Hannah could see him making a list: does not share onions, thinks paintball qualifies as a date, doesn't get out much.

"Ask me a question, Hannah Stark."

Was that trail ride a serious date? "About?"

"About the depositions, about my last date, about my salad. I'll answer honestly, but not too honestly."

Are you married? He could be-he was nice enough. "Why did you go stag at this morning's depositions? You said you were almost done, and Mrs. Loomis might have resented being excused."

He arranged his discarded onions in the shape of the interlocking Olympic circles, something Grace might do. "Did you resent being asked to leave?"

"By the third cup of tea and umpteenth picture of the prodigy, yes. I signed up to practice law, not provide hospice care to dying marriages."

"You're articulate, Hannah Stark, and you have my thanks for taking your cues graciously this morning. Had you said you wanted to stay, Mrs. Loomis could have found her own way back to her car."

"But you wanted boys only."

"I did. Most people gravitate toward lawyers with whom they get along. Sometimes, the cream puff will hire a shark, but for the most part, when that happens, the client is a wolf in cream-puff clothing, and that costume comes off in litigation. A wolf doesn't hire a cream puff, though, or if he does, he quickly fires him or her, gets his entire retainer back no matter how hard the attorney has worked, and moves on to more aggressive counsel."

Trent's observations jived with Hannah's experience, though she'd never connected the dots.

"You're not a cream puff or a wolf." Though he seemed capable of impersonating either. "Your theory suggests if Elvin Gregory is an old-fashioned chauvinist, then his client has the same tendencies?"

"Got it in one." He set his empty salad plate aside. "As it turns out, I was right. When the missus left, mister began to unload on me. 'You see what I have to put up with?' and so forth."

As missus had unloaded on Hannah. "Is that ethical? To encourage confidences that way?"

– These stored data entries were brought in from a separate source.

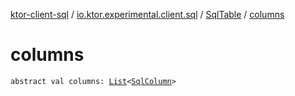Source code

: [ktor-client-sql](../../index.md) / [io.ktor.experimental.client.sql](../index.md) / [SqlTable](index.md) / [columns](./columns.md)

# columns

`abstract val columns: `[`List`](https://kotlinlang.org/api/latest/jvm/stdlib/kotlin.collections/-list/index.html)`<`[`SqlColumn`](../-sql-column/index.md)`>`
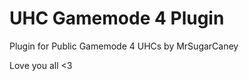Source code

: UHC Gamemode 4 Plugin
==================================

Plugin for Public Gamemode 4 UHCs by MrSugarCaney

Love you all <3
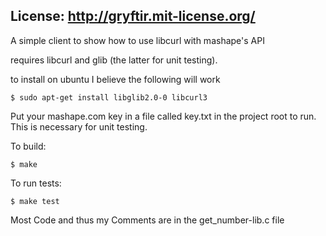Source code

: ## License: http://gryftir.mit-license.org/

A simple client to show how to use libcurl with mashape's API

requires libcurl and glib (the latter for unit testing).

to install on ubuntu I believe the following will work

    $ sudo apt-get install libglib2.0-0 libcurl3


Put your mashape.com key in a file called key.txt in the project root to run.  This is necessary for unit testing.

To build:

    $ make

To run tests:

    $ make test

Most Code and thus my Comments are in the get_number-lib.c file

"His lawyer was sitting right beside him the whole time, and the very best material came at the end of the morning."

"Best material?" Whatever it was, the best material would signal misery for someone. Such were the pleasures of family law.

"I asked how Mrs. Loomis was as a disciplinarian, and Dad waxed eloquent about sparing the belt and spoiling the child. Said all he had to do was ask Dubbie to hand Dad his belt, and Dubbie would straighten right up."

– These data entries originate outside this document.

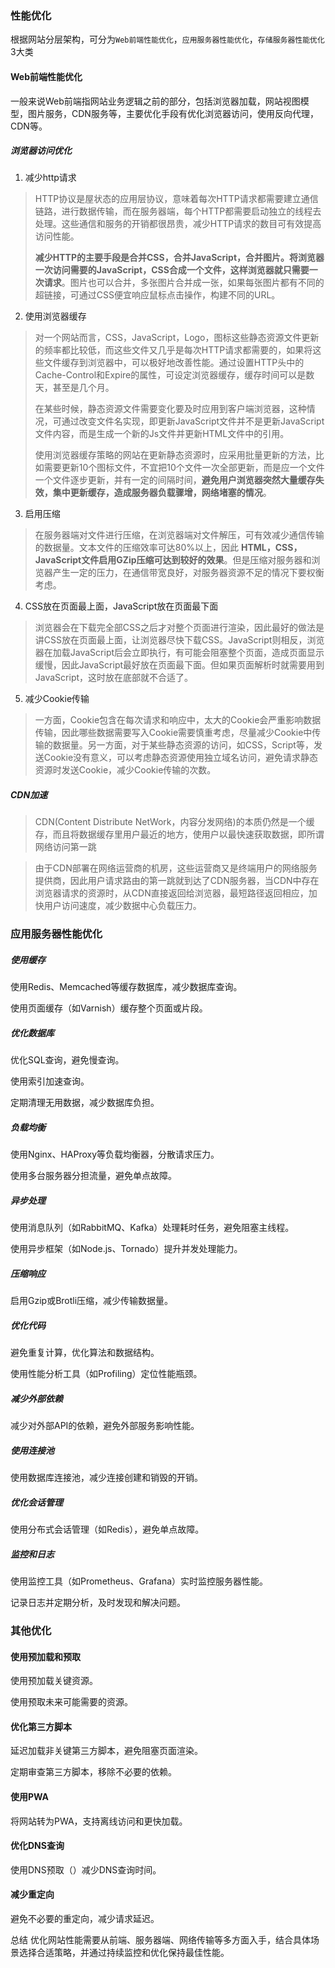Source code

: ### 性能优化

根据网站分层架构，可分为`Web前端性能优化`，`应用服务器性能优化`，`存储服务器性能优化`3大类

#### Web前端性能优化

一般来说Web前端指网站业务逻辑之前的部分，包括浏览器加载，网站视图模型，图片服务，CDN服务等，主要优化手段有优化浏览器访问，使用反向代理，CDN等。


##### 浏览器访问优化

1. 减少http请求
> HTTP协议是屋状态的应用层协议，意味着每次HTTP请求都需要建立通信链路，进行数据传输，而在服务器端，每个HTTP都需要启动独立的线程去处理。这些通信和服务的开销都很昂贵，减少HTTP请求的数目可有效提高访问性能。
>
> **减少HTTP的主要手段是合并CSS，合并JavaScript，合并图片。将浏览器一次访问需要的JavaScript，CSS合成一个文件，这样浏览器就只需要一次请求**。图片也可以合并，多张图片合并成一张，如果每张图片都有不同的超链接，可通过CSS便宜响应鼠标点击操作，构建不同的URL。


2. 使用浏览器缓存
> 对一个网站而言，CSS，JavaScript，Logo，图标这些静态资源文件更新的频率都比较低，而这些文件又几乎是每次HTTP请求都需要的，如果将这些文件缓存到浏览器中，可以极好地改善性能。通过设置HTTP头中的Cache-Control和Expire的属性，可设定浏览器缓存，缓存时间可以是数天，甚至是几个月。
>
> 在某些时候，静态资源文件需要变化要及时应用到客户端浏览器，这种情况，可通过改变文件名实现，即更新JavaScript文件并不是更新JavaScript文件内容，而是生成一个新的Js文件并更新HTML文件中的引用。
>
> 使用浏览器缓存策略的网站在更新静态资源时，应采用批量更新的方法，比如需要更新10个图标文件，不宜把10个文件一次全部更新，而是应一个文件一个文件逐步更新，并有一定的间隔时间，**避免用户浏览器突然大量缓存失效，集中更新缓存，造成服务器负载骤增，网络堵塞的情况**。


3. 启用压缩
> 在服务器端对文件进行压缩，在浏览器端对文件解压，可有效减少通信传输的数据量。文本文件的压缩效率可达80%以上，因此 **HTML，CSS，JavaScript文件启用GZip压缩可达到较好的效果**。但是压缩对服务器和浏览器产生一定的压力，在通信带宽良好，对服务器资源不足的情况下要权衡考虑。

4. CSS放在页面最上面，JavaScript放在页面最下面
> 浏览器会在下载完全部CSS之后才对整个页面进行渲染，因此最好的做法是讲CSS放在页面最上面，让浏览器尽快下载CSS。JavaScript则相反，浏览器在加载JavaScript后会立即执行，有可能会阻塞整个页面，造成页面显示缓慢，因此JavaScript最好放在页面最下面。但如果页面解析时就需要用到JavaScript，这时放在底部就不合适了。


5. 减少Cookie传输
> 一方面，Cookie包含在每次请求和响应中，太大的Cookie会严重影响数据传输，因此哪些数据需要写入Cookie需要慎重考虑，尽量减少Cookie中传输的数据量。另一方面，对于某些静态资源的访问，如CSS，Script等，发送Cookie没有意义，可以考虑静态资源使用独立域名访问，避免请求静态资源时发送Cookie，减少Cookie传输的次数。


##### CDN加速

> CDN(Content Distribute NetWork，内容分发网络)的本质仍然是一个缓存，而且将数据缓存里用户最近的地方，使用户以最快速获取数据，即所谓网络访问第一跳

> 由于CDN部署在网络运营商的机房，这些运营商又是终端用户的网络服务提供商，因此用户请求路由的第一跳就到达了CDN服务器，当CDN中存在浏览器请求的资源时，从CDN直接返回给浏览器，最短路径返回相应，加快用户访问速度，减少数据中心负载压力。


### 应用服务器性能优化

##### 使用缓存

使用Redis、Memcached等缓存数据库，减少数据库查询。

使用页面缓存（如Varnish）缓存整个页面或片段。

##### 优化数据库

优化SQL查询，避免慢查询。

使用索引加速查询。

定期清理无用数据，减少数据库负担。

##### 负载均衡

使用Nginx、HAProxy等负载均衡器，分散请求压力。

使用多台服务器分担流量，避免单点故障。

##### 异步处理

使用消息队列（如RabbitMQ、Kafka）处理耗时任务，避免阻塞主线程。

使用异步框架（如Node.js、Tornado）提升并发处理能力。

##### 压缩响应

启用Gzip或Brotli压缩，减少传输数据量。

##### 优化代码

避免重复计算，优化算法和数据结构。

使用性能分析工具（如Profiling）定位性能瓶颈。

##### 减少外部依赖

减少对外部API的依赖，避免外部服务影响性能。

##### 使用连接池

使用数据库连接池，减少连接创建和销毁的开销。

##### 优化会话管理

使用分布式会话管理（如Redis），避免单点故障。

##### 监控和日志

使用监控工具（如Prometheus、Grafana）实时监控服务器性能。

记录日志并定期分析，及时发现和解决问题。

### 其他优化
#### 使用预加载和预取

使用<link rel="preload">预加载关键资源。

使用<link rel="prefetch">预取未来可能需要的资源。

#### 优化第三方脚本

延迟加载非关键第三方脚本，避免阻塞页面渲染。

定期审查第三方脚本，移除不必要的依赖。

#### 使用PWA

将网站转为PWA，支持离线访问和更快加载。

#### 优化DNS查询

使用DNS预取（<link rel="dns-prefetch">）减少DNS查询时间。

#### 减少重定向

避免不必要的重定向，减少请求延迟。

总结
优化网站性能需要从前端、服务器端、网络传输等多方面入手，结合具体场景选择合适策略，并通过持续监控和优化保持最佳性能。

In her heart, Hannah hadn't ducked fast enough. This was why she loathed family law-her emotional reflexes were just too d.a.m.n slow, the synapses exhausted from too many years in foster care.

"Trent, that boy is six years old."

"He would have been five when he last lived with his father."

"You're pleased with this?"

"I'm pleased Dad will learn some parenting skills in a hurry if he doesn't want to be visiting his kid in the blue room at the Department of Social Services."

Hannah knew the blue rooms, with their tired toys, sagging vinyl sofas, easily disinfected surfaces, and-most common characteristic of all-their one-way mirrors. Anybody's kid could end up there with a single phone call, though most people lived in blissful ignorance of this aspect of the state's power.

She gave up on her salad despite the many benefits of fiber and phytonutrients.